A Random Sampling of Fortune Cookie Fortunes

One of my loyal readers, Security God, posted a comment on the Open Letter To Mr. Fortune Cookie Writer article earlier today. Rather than respond to it in the Comments section of that post, I will make a new Mostly Daily and respond to his post section by section. His words are in italics.

Myself and three co-workers order chinese food every Friday and the so called "fortunes" were all too good to not share with the world. Since I don't have my own blog, I choose yours. Sadly, the 7 viewers you have aren't exactly the word either, but this is the best I can do.

Actually, seven may be stretching it. My guess would be four people who check daily and maybe another four who check irregularly—perhaps weekly. Then there's the smattering of poor souls that I constantly beg to take a look. Hey, I'm trying. Advertising a blog about random musings ain't easy.

As an aside, a few co-workers and I went to a Chinese restaurant for lunch last week (Hao One) that had exemplary fortune cookie fortunes. If I remember correct, mine predicted that I would get a new car soon. Now that's a fortune done properly. Perhaps too specific, but the vagueness of “soon” makes up for it. Not only was the “In Bed” crutch unneeded, it doesn't even make sense. That is, unless my wife bought me a Hotwheels toy and gave it to me before I fell asleep one night. I wish that I had kept the rest of the fortunes we received on that glorious day. Mr. Fortune Cookie Writer deserved a demonstration of his marked improvement.

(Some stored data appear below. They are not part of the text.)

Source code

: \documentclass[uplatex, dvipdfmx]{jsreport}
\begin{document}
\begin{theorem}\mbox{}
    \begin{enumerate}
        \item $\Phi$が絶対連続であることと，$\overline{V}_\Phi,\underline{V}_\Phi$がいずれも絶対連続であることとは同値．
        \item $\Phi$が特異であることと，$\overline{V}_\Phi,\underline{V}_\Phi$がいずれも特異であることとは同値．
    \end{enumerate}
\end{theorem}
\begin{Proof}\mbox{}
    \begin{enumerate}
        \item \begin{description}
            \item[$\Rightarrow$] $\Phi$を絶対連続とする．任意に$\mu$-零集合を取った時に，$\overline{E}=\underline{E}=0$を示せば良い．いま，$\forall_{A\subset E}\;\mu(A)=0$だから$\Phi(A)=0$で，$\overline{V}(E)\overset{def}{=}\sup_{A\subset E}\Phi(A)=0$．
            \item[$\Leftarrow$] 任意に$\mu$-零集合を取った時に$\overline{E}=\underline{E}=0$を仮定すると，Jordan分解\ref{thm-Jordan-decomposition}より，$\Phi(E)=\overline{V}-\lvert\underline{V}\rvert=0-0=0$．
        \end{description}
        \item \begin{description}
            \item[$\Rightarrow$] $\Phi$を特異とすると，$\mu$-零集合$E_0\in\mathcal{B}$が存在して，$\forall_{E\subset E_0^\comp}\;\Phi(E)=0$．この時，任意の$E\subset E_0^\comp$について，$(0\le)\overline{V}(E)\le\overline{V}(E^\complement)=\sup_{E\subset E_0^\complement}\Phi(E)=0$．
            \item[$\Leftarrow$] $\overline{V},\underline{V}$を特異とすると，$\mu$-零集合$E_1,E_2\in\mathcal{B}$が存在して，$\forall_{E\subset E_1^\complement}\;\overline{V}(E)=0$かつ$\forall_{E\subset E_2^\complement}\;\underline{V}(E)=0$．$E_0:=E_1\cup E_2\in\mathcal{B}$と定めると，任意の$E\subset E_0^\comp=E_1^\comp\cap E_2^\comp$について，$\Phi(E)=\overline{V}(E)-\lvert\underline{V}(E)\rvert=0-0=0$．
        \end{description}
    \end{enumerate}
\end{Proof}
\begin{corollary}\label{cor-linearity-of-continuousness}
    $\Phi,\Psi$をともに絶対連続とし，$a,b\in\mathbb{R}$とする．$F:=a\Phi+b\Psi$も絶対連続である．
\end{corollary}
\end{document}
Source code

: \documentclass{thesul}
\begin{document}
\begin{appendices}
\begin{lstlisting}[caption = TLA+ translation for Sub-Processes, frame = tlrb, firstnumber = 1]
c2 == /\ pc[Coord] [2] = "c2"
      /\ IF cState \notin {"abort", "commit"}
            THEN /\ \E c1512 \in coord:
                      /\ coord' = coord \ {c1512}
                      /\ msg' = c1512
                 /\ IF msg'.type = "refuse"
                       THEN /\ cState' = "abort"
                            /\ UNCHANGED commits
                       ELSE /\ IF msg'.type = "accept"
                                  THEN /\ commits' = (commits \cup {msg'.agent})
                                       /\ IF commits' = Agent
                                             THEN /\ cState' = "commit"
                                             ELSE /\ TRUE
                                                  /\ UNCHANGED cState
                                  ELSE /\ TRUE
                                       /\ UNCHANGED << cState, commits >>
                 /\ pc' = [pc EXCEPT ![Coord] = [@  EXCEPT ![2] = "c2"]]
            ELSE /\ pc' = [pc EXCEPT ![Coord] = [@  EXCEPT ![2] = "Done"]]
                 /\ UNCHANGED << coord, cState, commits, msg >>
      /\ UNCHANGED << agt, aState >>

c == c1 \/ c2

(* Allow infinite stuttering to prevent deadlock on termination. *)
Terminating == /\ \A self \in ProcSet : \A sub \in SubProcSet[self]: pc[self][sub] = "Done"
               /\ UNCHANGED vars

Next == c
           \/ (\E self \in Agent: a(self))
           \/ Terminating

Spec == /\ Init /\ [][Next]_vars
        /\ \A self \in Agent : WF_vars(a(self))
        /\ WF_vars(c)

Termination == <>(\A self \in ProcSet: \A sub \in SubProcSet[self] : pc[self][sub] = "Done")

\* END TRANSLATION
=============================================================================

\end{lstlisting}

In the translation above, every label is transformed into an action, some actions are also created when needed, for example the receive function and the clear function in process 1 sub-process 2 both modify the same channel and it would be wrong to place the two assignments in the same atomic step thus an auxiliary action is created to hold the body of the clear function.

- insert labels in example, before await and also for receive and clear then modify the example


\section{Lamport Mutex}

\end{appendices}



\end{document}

Anyhow, let's see how Mr. Fortune Cookie Writer performed with a random sampling of fortunes from Security God. I only used Mr. Fortune Cookie Writer's “In Bed” crutch where it was needed.

Without further delay, here are the fortunes that were blessed upon us..... Mine: You are broad minded and socially active. In Bed.

The “In Bed” definitely helps this one. With it, you are the Man. Period. Without, it is a purely shot in the dark by Mr. Fortune Cookie Writer that you are not, in fact, a narrow minded shut-in. Or, perhaps, you are a narrow minded shut-in who fancies himself a broad minded social butterfly. Either way, it's a pretty solid bet that most people fall into one of these two categories. Not many people are narrow minded and antisocial and admit it to themselves. I know I don't. This is not good Mr. Fortune Cookie Writer. In fact, it's a cop-out and we are none too impressed.

"The Victim": Ignorance never settles a question. In Bed.

In other words, you can never answer a question that you don't know the answer to. Thanks, Mr. Fortune Cookie Writer; this might be the worst fortune of all time. ”In Bed” does not even make any sense. I could try to stretch the “In Bed” angle, but I am not sticking up for you anymore, Mr. Fortune Cookie Writer. You are better than this.

Co-worker 3: You will be a good comfort. In Bed.

Mr. Fortune Cookie Writer, welcome back! Did you notice the future tense? Why, it's a wonderfully vague prediction. Now if you do something as simple as pet your dog, you will have fulfilled this prophecy. Well done, Mr. Fortune Cookie Writer. “In Bed” is not needed here, but still fun.

Co-worker 4: You will travel to many places. In Bed.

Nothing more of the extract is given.